Exercise directions: Look below for lines that hold the string "condensate" and copy each one.

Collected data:
==================================================

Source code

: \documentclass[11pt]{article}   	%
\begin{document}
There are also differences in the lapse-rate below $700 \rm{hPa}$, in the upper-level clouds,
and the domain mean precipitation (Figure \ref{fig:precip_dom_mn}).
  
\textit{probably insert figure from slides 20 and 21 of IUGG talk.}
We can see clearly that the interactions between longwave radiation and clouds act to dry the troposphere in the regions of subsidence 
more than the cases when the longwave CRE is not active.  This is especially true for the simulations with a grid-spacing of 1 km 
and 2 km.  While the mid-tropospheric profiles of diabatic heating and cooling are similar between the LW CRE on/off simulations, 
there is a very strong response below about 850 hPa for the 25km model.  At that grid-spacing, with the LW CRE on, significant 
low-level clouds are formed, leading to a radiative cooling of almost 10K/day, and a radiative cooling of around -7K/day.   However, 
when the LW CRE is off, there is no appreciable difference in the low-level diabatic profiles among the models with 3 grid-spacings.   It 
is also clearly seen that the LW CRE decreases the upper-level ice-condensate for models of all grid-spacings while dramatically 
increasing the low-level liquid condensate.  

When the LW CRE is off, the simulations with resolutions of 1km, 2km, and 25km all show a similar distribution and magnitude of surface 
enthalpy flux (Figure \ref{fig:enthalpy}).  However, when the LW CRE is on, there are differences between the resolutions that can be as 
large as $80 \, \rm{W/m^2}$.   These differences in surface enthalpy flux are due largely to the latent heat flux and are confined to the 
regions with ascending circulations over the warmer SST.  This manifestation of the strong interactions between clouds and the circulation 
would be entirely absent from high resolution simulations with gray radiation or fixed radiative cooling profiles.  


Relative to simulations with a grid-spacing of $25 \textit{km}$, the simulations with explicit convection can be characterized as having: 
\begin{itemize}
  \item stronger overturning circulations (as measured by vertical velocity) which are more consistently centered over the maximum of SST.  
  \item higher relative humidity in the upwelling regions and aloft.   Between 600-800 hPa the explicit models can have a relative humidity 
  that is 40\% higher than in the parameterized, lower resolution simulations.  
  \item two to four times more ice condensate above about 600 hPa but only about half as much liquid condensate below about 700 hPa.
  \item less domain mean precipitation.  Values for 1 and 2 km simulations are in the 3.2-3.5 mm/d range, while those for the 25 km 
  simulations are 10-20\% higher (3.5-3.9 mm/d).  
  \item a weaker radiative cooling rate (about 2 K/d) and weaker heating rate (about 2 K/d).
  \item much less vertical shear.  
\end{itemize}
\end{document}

==================================================

Solution to this task:
is also clearly seen that the LW CRE decreases the upper-level ice-condensate for models of all grid-spacings while dramatically 
increasing the low-level liquid condensate.  
  \item two to four times more ice condensate above about 600 hPa but only about half as much liquid condensate below about 700 hPa.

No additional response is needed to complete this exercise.